| TASK INPUTS |
=== Section Start ===

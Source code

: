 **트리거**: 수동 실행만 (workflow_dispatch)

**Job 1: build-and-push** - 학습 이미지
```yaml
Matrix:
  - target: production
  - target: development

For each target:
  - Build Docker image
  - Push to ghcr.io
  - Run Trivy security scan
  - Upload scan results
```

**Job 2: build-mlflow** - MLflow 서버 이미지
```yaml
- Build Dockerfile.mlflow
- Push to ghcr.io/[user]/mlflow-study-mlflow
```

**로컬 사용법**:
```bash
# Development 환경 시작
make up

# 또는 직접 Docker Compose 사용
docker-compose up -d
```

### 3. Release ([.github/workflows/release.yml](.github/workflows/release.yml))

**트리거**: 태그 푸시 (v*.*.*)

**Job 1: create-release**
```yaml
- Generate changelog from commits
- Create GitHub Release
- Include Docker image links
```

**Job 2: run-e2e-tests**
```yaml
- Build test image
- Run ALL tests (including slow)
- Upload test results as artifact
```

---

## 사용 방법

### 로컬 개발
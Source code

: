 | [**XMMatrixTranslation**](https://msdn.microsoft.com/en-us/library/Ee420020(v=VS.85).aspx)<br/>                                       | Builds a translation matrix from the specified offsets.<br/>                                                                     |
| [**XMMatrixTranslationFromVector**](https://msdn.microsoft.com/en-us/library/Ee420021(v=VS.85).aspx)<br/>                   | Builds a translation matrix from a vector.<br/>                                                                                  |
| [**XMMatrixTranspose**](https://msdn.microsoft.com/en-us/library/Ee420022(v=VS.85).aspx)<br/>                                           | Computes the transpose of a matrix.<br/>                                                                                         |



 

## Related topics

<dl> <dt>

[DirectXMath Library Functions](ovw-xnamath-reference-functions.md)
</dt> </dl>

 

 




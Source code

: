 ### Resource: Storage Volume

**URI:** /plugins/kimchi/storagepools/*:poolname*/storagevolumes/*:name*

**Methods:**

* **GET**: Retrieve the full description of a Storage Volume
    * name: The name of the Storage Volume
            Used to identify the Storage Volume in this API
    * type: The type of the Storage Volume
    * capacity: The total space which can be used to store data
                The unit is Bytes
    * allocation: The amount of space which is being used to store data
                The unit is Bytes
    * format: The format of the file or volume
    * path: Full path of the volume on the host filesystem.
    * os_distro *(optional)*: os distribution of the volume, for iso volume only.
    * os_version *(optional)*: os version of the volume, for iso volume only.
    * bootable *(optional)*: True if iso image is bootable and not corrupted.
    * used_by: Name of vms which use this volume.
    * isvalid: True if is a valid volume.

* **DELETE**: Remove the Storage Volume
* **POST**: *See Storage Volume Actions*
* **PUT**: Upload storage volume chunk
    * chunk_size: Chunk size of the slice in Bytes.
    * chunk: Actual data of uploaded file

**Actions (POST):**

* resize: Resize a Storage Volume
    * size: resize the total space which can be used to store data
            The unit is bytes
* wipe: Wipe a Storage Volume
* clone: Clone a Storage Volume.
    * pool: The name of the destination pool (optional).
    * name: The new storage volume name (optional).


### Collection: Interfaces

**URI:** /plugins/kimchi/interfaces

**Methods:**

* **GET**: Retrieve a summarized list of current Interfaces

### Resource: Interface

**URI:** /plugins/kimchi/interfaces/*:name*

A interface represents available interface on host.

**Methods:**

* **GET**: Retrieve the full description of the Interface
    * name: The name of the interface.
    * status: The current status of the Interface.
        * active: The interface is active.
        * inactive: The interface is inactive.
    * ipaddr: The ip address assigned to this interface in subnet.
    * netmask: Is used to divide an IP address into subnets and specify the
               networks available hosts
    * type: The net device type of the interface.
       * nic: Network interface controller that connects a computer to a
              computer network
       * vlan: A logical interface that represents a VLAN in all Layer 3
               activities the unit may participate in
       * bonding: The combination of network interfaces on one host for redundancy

=== Section End ===

Please output the complete set of records above without any alteration.

Source code

: **트리거**: 수동 실행만 (workflow_dispatch)

**Job 1: build-and-push** - 학습 이미지
```yaml
Matrix:
  - target: production
  - target: development

For each target:
  - Build Docker image
  - Push to ghcr.io
  - Run Trivy security scan
  - Upload scan results
```

**Job 2: build-mlflow** - MLflow 서버 이미지
```yaml
- Build Dockerfile.mlflow
- Push to ghcr.io/[user]/mlflow-study-mlflow
```

**로컬 사용법**:
```bash
# Development 환경 시작
make up

# 또는 직접 Docker Compose 사용
docker-compose up -d
```

### 3. Release ([.github/workflows/release.yml](.github/workflows/release.yml))

**트리거**: 태그 푸시 (v*.*.*)

**Job 1: create-release**
```yaml
- Generate changelog from commits
- Create GitHub Release
- Include Docker image links
```

**Job 2: run-e2e-tests**
```yaml
- Build test image
- Run ALL tests (including slow)
- Upload test results as artifact
```

---

## 사용 방법

### 로컬 개발
Source code

: | [**XMMatrixTranslation**](https://msdn.microsoft.com/en-us/library/Ee420020(v=VS.85).aspx)<br/>                                       | Builds a translation matrix from the specified offsets.<br/>                                                                     |
| [**XMMatrixTranslationFromVector**](https://msdn.microsoft.com/en-us/library/Ee420021(v=VS.85).aspx)<br/>                   | Builds a translation matrix from a vector.<br/>                                                                                  |
| [**XMMatrixTranspose**](https://msdn.microsoft.com/en-us/library/Ee420022(v=VS.85).aspx)<br/>                                           | Computes the transpose of a matrix.<br/>                                                                                         |



 

## Related topics

<dl> <dt>

[DirectXMath Library Functions](ovw-xnamath-reference-functions.md)
</dt> </dl>

 

 




Source code

: ### Resource: Storage Volume

**URI:** /plugins/kimchi/storagepools/*:poolname*/storagevolumes/*:name*

**Methods:**

* **GET**: Retrieve the full description of a Storage Volume
    * name: The name of the Storage Volume
            Used to identify the Storage Volume in this API
    * type: The type of the Storage Volume
    * capacity: The total space which can be used to store data
                The unit is Bytes
    * allocation: The amount of space which is being used to store data
                The unit is Bytes
    * format: The format of the file or volume
    * path: Full path of the volume on the host filesystem.
    * os_distro *(optional)*: os distribution of the volume, for iso volume only.
    * os_version *(optional)*: os version of the volume, for iso volume only.
    * bootable *(optional)*: True if iso image is bootable and not corrupted.
    * used_by: Name of vms which use this volume.
    * isvalid: True if is a valid volume.

* **DELETE**: Remove the Storage Volume
* **POST**: *See Storage Volume Actions*
* **PUT**: Upload storage volume chunk
    * chunk_size: Chunk size of the slice in Bytes.
    * chunk: Actual data of uploaded file

**Actions (POST):**

* resize: Resize a Storage Volume
    * size: resize the total space which can be used to store data
            The unit is bytes
* wipe: Wipe a Storage Volume
* clone: Clone a Storage Volume.
    * pool: The name of the destination pool (optional).
    * name: The new storage volume name (optional).


### Collection: Interfaces

**URI:** /plugins/kimchi/interfaces

**Methods:**

* **GET**: Retrieve a summarized list of current Interfaces

### Resource: Interface

**URI:** /plugins/kimchi/interfaces/*:name*

A interface represents available interface on host.

**Methods:**

* **GET**: Retrieve the full description of the Interface
    * name: The name of the interface.
    * status: The current status of the Interface.
        * active: The interface is active.
        * inactive: The interface is inactive.
    * ipaddr: The ip address assigned to this interface in subnet.
    * netmask: Is used to divide an IP address into subnets and specify the
               networks available hosts
    * type: The net device type of the interface.
       * nic: Network interface controller that connects a computer to a
              computer network
       * vlan: A logical interface that represents a VLAN in all Layer 3
               activities the unit may participate in
       * bonding: The combination of network interfaces on one host for redundancy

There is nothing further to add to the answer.